Untuk mengaktifkan API, Anda memerlukan peran IAM Service Usage Admin (roles/serviceusage.serviceUsageAdmin), yang berisi izin serviceusage.services.enable. Pelajari cara memberikan peran.

Aktifkan API

Mengimpor glosarium menggunakan file JSON

Untuk mengimpor glosarium, kategori, dan istilah, selesaikan tugas berikut.

Membuat glosarium target

Buat glosarium target untuk mengimpor metadata.

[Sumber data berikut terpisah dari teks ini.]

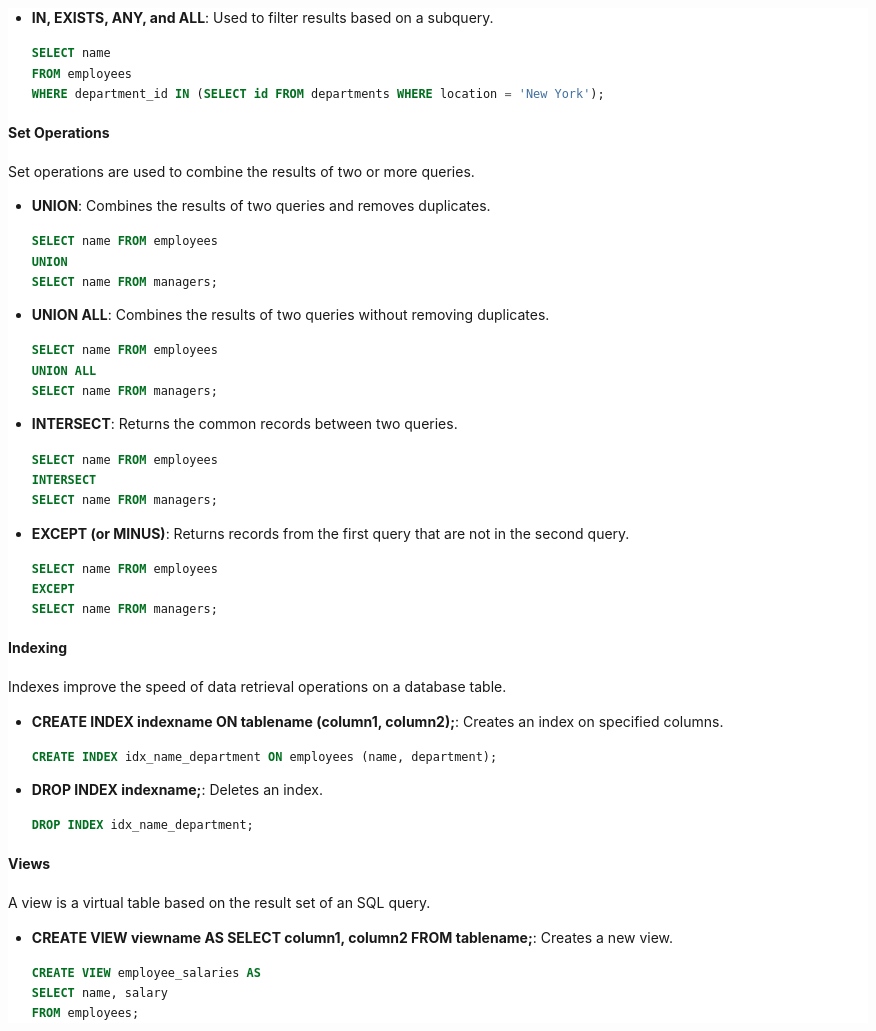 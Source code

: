 - **IN, EXISTS, ANY, and ALL**: Used to filter results based on a subquery.
  ```sql
  SELECT name
  FROM employees
  WHERE department_id IN (SELECT id FROM departments WHERE location = 'New York');
  ```

#### Set Operations
Set operations are used to combine the results of two or more queries.

- **UNION**: Combines the results of two queries and removes duplicates.
  ```sql
  SELECT name FROM employees
  UNION
  SELECT name FROM managers;
  ```

- **UNION ALL**: Combines the results of two queries without removing duplicates.
  ```sql
  SELECT name FROM employees
  UNION ALL
  SELECT name FROM managers;
  ```

- **INTERSECT**: Returns the common records between two queries.
  ```sql
  SELECT name FROM employees
  INTERSECT
  SELECT name FROM managers;
  ```

- **EXCEPT (or MINUS)**: Returns records from the first query that are not in the second query.
  ```sql
  SELECT name FROM employees
  EXCEPT
  SELECT name FROM managers;
  ```

#### Indexing
Indexes improve the speed of data retrieval operations on a database table.

- **CREATE INDEX indexname ON tablename (column1, column2);**: Creates an index on specified columns.
  ```sql
  CREATE INDEX idx_name_department ON employees (name, department);
  ```

- **DROP INDEX indexname;**: Deletes an index.
  ```sql
  DROP INDEX idx_name_department;
  ```

#### Views
A view is a virtual table based on the result set of an SQL query.

- **CREATE VIEW viewname AS SELECT column1, column2 FROM tablename;**: Creates a new view.
  ```sql
  CREATE VIEW employee_salaries AS
  SELECT name, salary
  FROM employees;
  ```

alias gcurl='curl -H "Authorization: Bearer $(gcloud auth print-access-token)" -H "Content-Type: application/json"'

gcurl -X POST https://dataplex.googleapis.com/v1/projects/PROJECT_ID/locations/LOCATION_ID/glossaries?glossary_id=GLOSSARY_ID -d "$(cat<<EOF

{
   "displayName": "DISPLAY_NAME",
   "description": "DESCRIPTION"
}
EOF
)"

Ganti kode berikut:

  • PROJECT_ID: project ID tempat Anda membuat glosarium
  • LOCATION_ID: lokasi tempat Anda ingin membuat glosarium
  • GLOSSARY_ID: ID glosarium
  • DISPLAY_NAME: nama tampilan glosarium
  • DESCRIPTION: deskripsi glosarium

Menyiapkan file JSON

Buat file JSON yang dibatasi baris baru dengan glosarium, kategori, dan istilah yang ingin Anda upload ke bucket Cloud Storage.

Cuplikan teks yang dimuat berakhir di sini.